FRAMINGHAM (01/16/2004) - That information technology is not a hot-button political issue in this year's election shouldn't surprise anyone. Politicians, like the rest of us, are driven by what they can measure, and basic data barely exists upon which they can take a stand on IT issues. The Census Bureau, which gathers most of the data on U.S. business activity, requested funds for the first detailed annual survey of corporate IT expenditures only last year.
Furthermore, there isn't an obvious constituency for technology policy the way there is for and against gun control. The voice listened to most often on any IT issue is that of vendors, whose views are shaped by what's best for their business. If those views happen to align with your business or the public good, you get, as the consultants would say, some nice synergy there.
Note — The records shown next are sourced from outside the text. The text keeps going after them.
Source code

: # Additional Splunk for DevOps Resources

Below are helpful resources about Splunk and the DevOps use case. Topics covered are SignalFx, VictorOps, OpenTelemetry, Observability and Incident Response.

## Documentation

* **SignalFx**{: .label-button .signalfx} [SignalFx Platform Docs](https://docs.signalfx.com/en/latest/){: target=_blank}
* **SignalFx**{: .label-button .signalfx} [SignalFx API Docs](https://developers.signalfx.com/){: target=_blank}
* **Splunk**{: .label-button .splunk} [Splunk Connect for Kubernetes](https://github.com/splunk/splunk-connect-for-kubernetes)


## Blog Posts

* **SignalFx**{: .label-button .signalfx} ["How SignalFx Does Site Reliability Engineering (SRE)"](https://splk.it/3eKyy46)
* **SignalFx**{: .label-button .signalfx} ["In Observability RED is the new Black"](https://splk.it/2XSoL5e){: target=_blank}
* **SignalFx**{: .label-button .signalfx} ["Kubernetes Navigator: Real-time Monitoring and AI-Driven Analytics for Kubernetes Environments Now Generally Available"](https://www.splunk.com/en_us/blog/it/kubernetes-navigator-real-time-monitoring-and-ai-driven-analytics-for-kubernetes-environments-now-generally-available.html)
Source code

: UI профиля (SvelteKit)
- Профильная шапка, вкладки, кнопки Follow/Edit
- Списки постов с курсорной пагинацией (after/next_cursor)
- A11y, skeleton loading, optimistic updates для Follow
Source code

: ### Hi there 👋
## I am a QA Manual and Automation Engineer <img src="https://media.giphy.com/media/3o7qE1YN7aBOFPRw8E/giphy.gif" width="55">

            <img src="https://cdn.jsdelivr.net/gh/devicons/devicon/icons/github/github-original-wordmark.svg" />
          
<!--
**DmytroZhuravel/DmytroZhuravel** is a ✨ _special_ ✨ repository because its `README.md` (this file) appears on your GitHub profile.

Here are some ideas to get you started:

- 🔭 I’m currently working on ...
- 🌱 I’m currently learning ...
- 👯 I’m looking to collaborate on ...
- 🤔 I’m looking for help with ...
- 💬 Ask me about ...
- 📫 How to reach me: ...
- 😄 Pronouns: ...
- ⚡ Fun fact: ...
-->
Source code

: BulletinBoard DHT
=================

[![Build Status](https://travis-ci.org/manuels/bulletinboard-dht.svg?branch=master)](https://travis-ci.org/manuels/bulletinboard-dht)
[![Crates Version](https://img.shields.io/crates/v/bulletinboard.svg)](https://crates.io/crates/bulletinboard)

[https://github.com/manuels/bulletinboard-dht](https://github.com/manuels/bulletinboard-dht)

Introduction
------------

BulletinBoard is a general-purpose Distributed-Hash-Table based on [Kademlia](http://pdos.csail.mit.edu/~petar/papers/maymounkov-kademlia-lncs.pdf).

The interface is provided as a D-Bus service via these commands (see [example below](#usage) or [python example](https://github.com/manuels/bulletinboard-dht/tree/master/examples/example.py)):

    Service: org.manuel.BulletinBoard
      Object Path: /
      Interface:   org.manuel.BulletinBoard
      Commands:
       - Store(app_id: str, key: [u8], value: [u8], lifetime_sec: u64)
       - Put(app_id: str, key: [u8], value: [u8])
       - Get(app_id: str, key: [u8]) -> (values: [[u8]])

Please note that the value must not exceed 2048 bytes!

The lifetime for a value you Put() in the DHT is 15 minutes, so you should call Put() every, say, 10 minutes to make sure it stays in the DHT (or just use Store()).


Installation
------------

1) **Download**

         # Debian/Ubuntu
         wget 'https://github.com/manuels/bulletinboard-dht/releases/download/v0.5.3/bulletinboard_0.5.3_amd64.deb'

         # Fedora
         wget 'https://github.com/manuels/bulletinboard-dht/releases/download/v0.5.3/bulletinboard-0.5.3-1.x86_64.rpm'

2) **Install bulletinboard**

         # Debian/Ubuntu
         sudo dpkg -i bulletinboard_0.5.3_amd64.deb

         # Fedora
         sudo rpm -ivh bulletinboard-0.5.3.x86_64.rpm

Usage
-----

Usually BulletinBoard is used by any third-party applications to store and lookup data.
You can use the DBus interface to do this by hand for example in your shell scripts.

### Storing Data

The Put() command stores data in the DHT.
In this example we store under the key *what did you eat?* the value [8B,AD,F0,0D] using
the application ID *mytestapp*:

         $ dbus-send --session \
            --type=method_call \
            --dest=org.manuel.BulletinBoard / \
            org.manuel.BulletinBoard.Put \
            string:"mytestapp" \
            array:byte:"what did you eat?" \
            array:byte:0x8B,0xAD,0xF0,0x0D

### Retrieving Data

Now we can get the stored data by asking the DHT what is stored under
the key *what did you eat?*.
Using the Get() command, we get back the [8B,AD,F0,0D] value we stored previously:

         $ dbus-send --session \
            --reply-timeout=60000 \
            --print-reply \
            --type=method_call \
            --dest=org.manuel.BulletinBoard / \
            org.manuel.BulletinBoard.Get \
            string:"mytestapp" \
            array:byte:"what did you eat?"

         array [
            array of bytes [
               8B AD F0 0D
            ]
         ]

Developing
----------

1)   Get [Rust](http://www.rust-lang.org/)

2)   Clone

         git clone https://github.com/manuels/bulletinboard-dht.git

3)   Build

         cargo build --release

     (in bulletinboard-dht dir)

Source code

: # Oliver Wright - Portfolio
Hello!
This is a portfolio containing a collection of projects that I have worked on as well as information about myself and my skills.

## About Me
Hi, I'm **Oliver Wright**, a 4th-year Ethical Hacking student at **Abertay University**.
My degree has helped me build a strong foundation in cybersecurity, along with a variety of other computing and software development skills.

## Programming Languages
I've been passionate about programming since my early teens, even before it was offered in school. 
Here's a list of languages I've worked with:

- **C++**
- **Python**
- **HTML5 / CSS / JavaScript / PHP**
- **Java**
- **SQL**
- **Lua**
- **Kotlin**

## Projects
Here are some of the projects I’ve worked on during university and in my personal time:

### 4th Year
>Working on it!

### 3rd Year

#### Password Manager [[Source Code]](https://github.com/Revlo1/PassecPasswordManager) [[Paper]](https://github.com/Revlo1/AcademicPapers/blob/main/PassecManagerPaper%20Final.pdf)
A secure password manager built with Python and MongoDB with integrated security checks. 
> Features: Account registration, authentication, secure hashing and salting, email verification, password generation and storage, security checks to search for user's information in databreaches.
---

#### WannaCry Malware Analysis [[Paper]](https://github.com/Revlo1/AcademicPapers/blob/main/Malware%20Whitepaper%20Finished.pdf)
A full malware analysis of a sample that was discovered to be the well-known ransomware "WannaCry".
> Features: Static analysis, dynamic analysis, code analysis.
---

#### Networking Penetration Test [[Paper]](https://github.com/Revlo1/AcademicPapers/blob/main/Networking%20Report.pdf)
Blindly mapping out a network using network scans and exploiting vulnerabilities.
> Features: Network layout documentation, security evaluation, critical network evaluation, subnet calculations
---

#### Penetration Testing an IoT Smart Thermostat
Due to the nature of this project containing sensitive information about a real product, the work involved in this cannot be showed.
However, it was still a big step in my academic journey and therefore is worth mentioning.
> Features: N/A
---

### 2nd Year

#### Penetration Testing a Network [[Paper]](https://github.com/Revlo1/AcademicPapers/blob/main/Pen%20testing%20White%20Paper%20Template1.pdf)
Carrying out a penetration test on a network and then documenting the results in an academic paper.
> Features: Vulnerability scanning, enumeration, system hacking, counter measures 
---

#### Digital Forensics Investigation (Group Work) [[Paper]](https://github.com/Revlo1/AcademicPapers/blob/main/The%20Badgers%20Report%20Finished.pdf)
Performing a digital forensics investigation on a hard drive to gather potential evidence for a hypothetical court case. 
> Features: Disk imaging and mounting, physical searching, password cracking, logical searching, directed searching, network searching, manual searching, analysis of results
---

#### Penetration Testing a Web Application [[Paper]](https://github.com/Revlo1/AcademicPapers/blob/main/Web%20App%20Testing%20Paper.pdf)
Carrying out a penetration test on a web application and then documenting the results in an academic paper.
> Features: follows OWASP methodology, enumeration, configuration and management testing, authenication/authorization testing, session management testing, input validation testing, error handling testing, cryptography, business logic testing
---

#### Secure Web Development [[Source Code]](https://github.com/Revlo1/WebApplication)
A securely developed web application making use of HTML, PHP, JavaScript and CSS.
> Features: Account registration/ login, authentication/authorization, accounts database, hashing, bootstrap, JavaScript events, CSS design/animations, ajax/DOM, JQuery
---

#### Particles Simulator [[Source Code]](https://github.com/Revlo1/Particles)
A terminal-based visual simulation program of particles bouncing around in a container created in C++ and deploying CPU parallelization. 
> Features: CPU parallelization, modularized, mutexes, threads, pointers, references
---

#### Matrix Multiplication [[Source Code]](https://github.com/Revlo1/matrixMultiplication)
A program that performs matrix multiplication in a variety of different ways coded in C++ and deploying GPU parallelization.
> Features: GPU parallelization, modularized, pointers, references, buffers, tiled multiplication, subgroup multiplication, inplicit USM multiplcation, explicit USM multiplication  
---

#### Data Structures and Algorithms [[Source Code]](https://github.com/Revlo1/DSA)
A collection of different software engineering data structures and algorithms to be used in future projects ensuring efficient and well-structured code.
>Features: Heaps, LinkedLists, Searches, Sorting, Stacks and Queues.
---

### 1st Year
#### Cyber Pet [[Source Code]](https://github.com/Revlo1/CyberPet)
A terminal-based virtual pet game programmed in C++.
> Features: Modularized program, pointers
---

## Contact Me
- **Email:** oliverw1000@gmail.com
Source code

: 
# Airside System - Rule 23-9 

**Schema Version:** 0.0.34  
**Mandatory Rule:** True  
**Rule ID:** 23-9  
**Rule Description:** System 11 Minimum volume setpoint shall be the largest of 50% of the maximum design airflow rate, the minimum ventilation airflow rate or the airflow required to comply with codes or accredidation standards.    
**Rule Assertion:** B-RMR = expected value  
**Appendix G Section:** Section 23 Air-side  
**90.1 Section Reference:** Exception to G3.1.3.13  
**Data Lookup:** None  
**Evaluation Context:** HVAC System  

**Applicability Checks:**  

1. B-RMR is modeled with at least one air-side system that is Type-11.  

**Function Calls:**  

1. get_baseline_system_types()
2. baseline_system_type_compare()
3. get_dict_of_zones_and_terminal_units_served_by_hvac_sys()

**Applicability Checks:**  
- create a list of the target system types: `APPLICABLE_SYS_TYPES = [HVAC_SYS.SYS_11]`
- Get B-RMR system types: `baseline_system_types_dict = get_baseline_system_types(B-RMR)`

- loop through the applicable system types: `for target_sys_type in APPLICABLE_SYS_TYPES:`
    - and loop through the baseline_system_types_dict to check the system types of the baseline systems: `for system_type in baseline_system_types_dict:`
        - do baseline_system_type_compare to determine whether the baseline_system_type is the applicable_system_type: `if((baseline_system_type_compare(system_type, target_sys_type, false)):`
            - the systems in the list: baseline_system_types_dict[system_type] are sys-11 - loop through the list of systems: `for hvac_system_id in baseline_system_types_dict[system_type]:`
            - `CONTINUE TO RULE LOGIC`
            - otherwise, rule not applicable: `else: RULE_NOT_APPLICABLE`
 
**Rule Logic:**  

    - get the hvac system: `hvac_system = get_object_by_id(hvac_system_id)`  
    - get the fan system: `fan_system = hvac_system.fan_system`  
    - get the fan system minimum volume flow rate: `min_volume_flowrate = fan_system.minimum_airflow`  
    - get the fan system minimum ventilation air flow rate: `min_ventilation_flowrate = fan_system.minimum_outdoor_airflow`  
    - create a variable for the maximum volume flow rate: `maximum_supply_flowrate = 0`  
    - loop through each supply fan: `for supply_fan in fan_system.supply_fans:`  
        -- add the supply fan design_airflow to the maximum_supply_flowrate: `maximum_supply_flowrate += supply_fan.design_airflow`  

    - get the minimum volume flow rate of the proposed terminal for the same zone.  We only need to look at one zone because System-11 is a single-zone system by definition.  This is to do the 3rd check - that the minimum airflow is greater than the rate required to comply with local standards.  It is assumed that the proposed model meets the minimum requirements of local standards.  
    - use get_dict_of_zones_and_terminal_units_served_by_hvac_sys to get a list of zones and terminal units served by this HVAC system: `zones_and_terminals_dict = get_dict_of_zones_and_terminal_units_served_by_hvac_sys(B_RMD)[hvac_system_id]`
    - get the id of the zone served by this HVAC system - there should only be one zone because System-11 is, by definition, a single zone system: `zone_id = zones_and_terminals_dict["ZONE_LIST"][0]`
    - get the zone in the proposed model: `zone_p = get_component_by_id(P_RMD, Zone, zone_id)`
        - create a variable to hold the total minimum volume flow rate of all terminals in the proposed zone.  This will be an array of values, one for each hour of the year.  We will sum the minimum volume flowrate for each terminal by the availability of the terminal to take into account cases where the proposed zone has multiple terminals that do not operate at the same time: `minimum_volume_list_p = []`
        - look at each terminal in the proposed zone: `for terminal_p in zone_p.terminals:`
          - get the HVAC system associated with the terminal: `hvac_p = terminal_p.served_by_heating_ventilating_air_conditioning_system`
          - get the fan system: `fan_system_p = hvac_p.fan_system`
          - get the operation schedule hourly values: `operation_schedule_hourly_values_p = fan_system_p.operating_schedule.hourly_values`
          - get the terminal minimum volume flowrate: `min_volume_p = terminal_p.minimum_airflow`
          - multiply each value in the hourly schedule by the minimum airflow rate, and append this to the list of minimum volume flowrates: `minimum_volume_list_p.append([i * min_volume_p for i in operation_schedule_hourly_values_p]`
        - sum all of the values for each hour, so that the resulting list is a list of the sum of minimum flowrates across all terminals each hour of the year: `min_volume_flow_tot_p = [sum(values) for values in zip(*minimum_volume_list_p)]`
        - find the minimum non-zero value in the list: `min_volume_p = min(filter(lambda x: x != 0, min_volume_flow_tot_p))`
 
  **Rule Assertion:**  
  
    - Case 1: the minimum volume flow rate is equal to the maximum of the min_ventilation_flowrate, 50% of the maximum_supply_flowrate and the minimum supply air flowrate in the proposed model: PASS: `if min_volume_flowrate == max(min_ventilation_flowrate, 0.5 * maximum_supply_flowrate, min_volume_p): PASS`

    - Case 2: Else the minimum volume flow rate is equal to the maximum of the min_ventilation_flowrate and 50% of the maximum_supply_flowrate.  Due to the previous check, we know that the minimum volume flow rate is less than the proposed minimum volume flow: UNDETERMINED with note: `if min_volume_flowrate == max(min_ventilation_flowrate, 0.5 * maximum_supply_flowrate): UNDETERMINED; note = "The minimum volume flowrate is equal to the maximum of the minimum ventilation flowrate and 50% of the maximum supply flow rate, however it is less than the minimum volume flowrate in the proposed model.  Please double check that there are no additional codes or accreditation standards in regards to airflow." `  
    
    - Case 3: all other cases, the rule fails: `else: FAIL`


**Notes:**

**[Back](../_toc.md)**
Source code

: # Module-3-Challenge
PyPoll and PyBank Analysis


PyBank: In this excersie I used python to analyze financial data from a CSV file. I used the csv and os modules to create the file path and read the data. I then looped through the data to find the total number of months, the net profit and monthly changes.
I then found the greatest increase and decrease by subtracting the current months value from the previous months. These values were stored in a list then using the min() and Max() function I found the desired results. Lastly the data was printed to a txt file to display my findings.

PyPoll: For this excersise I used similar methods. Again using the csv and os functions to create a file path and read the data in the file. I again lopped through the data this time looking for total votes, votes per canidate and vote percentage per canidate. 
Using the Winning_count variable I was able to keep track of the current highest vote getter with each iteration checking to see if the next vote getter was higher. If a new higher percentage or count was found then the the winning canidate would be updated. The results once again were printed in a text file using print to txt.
What this means is that a lot of policy decisions that affect how we buy, sell, use (and are used by) IT have been made without much notice, and even less input, from most of us. As Staff Writer Ben Worthen tells us in "The Next President's IT Agenda", we ignore the politics of IT at our own peril. There's no question that the next president will chart the course of IT for years to come. There is only the question of whether those decisions will be to our benefit or detriment. Will they keep our country secure? Help your company prosper? Protect our privacy?
As an expert in the uses, abuses, promises and failures of IT, you have plenty to contribute to the policy-making process, starting with your vote. Turn to "Where the Candidates Stand" to find out what our team of writers and editors discovered about this year's contenders' top IT policy views. Factor that information into your vote, whether in the primaries this winter and spring or the final election Nov. 2.
But don't stop there. Weigh in on regulations and legislation. Get to know your congressman and senators -- whether it's as a CIO representing your company or as a citizen with an expert opinion. Our future depends on it.